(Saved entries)
# # # #
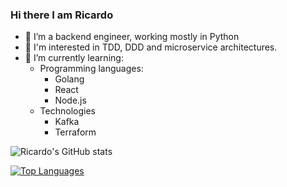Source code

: ### Hi there I am Ricardo

- 🔭 I’m a backend engineer, working mostly in Python
- 👀 I'm interested in TDD, DDD and microservice architectures.
- 🌱 I’m currently learning:
  - Programming languages:
    - Golang
    - React
    - Node.js
  - Technologies
    - Kafka
    - Terraform

![Ricardo's GitHub stats](https://github-readme-stats-rmargar.vercel.app/api?username=rmargar&count_private=true&theme=radical&show_owner=true)

[![Top Languages](https://github-readme-stats-rmargar.vercel.app/api/top-langs/?username=rmargar&count_private=true)](https://github.com/rmargar/github-readme-stats)
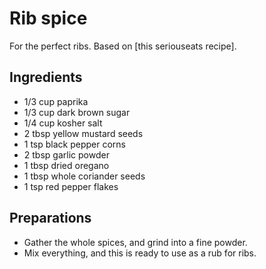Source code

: # Rib spice

For the perfect ribs. Based on [this seriouseats recipe].


## Ingredients

- 1/3 cup paprika
- 1/3 cup dark brown sugar
- 1/4 cup kosher salt
- 2 tbsp yellow mustard seeds
- 1 tsp black pepper corns
- 2 tbsp garlic powder
- 1 tbsp dried oregano
- 1 tbsp whole coriander seeds
- 1 tsp red pepper flakes

## Preparations

- Gather the whole spices, and grind into a fine powder.
- Mix everything, and this is ready to use as a rub for ribs.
# # # #
▶ **Work instruction**
Report each line of the entries where the word "powder" occurs.

▶ **Response to this task**
- 2 tbsp garlic powder
- Gather the whole spices, and grind into a fine powder.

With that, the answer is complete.